§ WORK TO COMPLETE
Below are records; please set down exactly the lines from the first through the one containing "- [BERT Sentiment".

Stored data entries
◆ ◆ ◆ ◆

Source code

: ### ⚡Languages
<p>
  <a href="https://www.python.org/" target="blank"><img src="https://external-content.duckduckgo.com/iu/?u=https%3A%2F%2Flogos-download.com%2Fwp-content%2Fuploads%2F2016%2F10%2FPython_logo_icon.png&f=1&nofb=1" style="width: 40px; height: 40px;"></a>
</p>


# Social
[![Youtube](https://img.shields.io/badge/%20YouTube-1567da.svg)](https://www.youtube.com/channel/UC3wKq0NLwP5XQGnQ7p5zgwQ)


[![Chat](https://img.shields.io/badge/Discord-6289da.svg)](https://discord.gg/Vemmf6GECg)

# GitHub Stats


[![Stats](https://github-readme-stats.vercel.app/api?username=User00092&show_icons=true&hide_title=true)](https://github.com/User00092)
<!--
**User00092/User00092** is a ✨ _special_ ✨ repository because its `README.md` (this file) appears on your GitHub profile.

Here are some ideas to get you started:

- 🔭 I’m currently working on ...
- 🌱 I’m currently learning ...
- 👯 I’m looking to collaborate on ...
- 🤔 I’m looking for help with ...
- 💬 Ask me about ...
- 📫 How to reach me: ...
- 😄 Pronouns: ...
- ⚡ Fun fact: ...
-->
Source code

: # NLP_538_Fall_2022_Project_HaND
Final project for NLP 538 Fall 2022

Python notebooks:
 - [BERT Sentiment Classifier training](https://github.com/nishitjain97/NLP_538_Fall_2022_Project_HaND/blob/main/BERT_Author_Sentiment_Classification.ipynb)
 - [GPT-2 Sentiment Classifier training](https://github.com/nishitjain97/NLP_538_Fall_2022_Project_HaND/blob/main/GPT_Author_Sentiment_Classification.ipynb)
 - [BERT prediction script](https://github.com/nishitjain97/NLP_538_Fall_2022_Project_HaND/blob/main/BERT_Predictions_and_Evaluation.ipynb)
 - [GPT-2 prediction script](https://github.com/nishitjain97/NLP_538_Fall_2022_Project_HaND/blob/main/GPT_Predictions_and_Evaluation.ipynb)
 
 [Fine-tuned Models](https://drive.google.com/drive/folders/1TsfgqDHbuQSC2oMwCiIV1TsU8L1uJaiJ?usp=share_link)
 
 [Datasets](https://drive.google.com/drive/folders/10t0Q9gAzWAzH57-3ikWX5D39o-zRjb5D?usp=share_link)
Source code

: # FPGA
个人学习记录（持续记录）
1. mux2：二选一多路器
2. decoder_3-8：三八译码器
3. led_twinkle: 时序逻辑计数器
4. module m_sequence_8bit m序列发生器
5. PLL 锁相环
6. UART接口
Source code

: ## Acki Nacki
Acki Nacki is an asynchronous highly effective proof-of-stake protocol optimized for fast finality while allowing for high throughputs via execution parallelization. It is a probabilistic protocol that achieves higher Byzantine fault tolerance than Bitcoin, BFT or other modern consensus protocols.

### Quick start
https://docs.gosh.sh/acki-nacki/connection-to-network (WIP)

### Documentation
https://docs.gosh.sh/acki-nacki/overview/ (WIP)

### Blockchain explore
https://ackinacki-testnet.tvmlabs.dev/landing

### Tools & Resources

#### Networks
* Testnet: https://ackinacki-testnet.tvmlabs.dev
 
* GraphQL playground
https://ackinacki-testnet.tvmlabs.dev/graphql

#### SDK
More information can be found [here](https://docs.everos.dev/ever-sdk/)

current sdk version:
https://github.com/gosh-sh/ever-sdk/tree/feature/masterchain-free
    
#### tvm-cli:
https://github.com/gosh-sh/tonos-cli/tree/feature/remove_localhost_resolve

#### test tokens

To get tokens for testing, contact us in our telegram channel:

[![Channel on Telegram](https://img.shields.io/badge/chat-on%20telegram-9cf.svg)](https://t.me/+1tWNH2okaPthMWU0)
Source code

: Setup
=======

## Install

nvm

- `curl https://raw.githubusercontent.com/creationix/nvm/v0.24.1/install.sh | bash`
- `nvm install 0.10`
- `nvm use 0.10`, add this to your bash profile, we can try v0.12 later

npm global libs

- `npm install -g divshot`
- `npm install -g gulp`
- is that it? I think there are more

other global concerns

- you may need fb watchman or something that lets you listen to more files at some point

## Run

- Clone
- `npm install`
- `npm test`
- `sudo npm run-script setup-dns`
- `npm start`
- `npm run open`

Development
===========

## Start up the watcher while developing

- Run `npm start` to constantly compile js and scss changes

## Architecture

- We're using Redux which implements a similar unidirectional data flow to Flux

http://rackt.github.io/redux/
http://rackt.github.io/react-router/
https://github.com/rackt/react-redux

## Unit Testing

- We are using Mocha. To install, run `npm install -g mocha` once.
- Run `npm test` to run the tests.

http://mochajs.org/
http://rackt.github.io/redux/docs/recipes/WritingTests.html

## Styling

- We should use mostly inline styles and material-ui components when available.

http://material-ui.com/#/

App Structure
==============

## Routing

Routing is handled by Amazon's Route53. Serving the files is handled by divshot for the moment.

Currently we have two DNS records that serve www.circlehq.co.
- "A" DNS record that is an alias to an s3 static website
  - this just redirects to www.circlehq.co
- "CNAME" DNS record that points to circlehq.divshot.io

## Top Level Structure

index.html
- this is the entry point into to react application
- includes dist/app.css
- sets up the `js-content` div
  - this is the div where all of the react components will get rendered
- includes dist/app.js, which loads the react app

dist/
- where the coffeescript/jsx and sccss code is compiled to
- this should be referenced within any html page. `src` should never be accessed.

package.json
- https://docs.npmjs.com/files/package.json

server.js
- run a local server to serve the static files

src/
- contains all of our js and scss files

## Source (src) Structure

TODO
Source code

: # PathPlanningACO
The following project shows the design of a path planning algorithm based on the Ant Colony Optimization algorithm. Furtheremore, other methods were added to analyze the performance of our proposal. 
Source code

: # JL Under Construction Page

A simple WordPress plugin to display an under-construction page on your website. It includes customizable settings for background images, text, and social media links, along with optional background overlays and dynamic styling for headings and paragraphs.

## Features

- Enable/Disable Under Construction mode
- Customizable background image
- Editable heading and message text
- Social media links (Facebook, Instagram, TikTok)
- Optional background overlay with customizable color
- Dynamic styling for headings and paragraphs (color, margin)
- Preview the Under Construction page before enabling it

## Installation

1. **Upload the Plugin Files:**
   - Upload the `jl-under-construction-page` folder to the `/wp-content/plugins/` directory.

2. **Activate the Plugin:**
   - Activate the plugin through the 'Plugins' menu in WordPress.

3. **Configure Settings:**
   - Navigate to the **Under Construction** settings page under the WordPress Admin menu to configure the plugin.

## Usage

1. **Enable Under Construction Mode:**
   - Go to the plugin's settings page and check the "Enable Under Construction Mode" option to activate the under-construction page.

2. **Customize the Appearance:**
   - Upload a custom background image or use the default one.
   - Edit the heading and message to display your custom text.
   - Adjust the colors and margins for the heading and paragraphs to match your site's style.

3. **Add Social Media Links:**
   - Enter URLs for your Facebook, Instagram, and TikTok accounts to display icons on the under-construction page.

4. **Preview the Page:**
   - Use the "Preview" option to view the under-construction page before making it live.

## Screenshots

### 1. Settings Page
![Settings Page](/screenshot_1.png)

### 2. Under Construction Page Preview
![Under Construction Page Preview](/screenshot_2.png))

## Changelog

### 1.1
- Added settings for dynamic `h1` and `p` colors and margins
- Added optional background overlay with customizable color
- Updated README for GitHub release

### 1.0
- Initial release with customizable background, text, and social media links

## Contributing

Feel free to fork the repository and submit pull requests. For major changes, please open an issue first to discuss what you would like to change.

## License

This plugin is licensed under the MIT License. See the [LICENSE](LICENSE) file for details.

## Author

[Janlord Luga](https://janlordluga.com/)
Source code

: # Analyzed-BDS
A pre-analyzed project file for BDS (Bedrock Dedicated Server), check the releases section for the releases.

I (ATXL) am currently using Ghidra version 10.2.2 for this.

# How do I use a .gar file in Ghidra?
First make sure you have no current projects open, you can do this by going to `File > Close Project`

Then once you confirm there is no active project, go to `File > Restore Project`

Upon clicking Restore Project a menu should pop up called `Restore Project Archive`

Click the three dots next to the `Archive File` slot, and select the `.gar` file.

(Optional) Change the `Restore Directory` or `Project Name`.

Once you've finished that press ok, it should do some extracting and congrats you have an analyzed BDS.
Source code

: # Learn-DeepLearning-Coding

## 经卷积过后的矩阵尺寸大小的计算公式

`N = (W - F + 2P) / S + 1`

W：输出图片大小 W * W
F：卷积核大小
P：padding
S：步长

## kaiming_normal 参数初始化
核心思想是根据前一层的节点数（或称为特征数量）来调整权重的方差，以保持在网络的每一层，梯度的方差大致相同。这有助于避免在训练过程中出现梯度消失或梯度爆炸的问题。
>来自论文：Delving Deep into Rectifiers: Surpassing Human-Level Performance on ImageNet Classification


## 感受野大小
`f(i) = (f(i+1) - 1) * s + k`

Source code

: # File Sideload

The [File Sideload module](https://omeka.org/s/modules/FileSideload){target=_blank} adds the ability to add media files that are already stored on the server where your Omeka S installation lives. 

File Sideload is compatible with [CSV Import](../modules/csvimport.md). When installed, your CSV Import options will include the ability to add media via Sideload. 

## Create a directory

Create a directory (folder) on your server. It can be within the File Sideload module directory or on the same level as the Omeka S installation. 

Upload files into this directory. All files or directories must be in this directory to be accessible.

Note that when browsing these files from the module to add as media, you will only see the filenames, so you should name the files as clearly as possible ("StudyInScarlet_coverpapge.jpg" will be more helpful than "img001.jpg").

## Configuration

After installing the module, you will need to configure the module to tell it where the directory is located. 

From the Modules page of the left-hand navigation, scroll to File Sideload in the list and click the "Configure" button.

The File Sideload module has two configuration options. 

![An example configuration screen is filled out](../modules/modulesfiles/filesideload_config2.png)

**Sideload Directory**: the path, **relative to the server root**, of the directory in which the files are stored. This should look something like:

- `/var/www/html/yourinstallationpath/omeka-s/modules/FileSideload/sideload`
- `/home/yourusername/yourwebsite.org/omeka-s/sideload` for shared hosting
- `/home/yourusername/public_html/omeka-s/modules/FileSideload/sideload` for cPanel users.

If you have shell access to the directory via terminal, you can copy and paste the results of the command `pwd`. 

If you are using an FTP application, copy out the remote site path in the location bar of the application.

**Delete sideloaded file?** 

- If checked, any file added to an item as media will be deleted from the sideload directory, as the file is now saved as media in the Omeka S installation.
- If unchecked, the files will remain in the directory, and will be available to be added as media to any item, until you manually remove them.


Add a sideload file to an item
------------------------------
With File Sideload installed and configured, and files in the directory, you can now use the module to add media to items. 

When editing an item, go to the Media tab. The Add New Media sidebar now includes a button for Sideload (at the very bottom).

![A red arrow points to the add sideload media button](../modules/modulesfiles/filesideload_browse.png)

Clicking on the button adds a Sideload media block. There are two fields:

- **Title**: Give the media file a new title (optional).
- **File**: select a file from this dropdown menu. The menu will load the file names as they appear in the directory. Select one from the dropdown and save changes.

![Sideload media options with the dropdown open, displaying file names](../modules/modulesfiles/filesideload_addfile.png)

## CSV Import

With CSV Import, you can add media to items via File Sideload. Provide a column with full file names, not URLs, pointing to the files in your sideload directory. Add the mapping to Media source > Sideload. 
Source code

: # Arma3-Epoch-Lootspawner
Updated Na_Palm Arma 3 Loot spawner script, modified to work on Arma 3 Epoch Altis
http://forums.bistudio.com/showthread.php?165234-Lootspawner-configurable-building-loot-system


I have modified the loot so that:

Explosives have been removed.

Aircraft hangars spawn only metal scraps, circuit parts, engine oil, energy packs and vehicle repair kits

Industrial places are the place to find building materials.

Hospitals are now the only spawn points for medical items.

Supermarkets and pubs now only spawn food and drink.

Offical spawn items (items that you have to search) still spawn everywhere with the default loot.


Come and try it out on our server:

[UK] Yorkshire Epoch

◆ ◆ ◆ ◆

§ RESPONSE BELOW
Source code

: ### ⚡Languages
<p>
  <a href="https://www.python.org/" target="blank"><img src="https://external-content.duckduckgo.com/iu/?u=https%3A%2F%2Flogos-download.com%2Fwp-content%2Fuploads%2F2016%2F10%2FPython_logo_icon.png&f=1&nofb=1" style="width: 40px; height: 40px;"></a>
</p>


# Social
[![Youtube](https://img.shields.io/badge/%20YouTube-1567da.svg)](https://www.youtube.com/channel/UC3wKq0NLwP5XQGnQ7p5zgwQ)


[![Chat](https://img.shields.io/badge/Discord-6289da.svg)](https://discord.gg/Vemmf6GECg)

# GitHub Stats


[![Stats](https://github-readme-stats.vercel.app/api?username=User00092&show_icons=true&hide_title=true)](https://github.com/User00092)
<!--
**User00092/User00092** is a ✨ _special_ ✨ repository because its `README.md` (this file) appears on your GitHub profile.

Here are some ideas to get you started:

- 🔭 I’m currently working on ...
- 🌱 I’m currently learning ...
- 👯 I’m looking to collaborate on ...
- 🤔 I’m looking for help with ...
- 💬 Ask me about ...
- 📫 How to reach me: ...
- 😄 Pronouns: ...
- ⚡ Fun fact: ...
-->
Source code

: # NLP_538_Fall_2022_Project_HaND
Final project for NLP 538 Fall 2022

Python notebooks:
 - [BERT Sentiment Classifier training](https://github.com/nishitjain97/NLP_538_Fall_2022_Project_HaND/blob/main/BERT_Author_Sentiment_Classification.ipynb)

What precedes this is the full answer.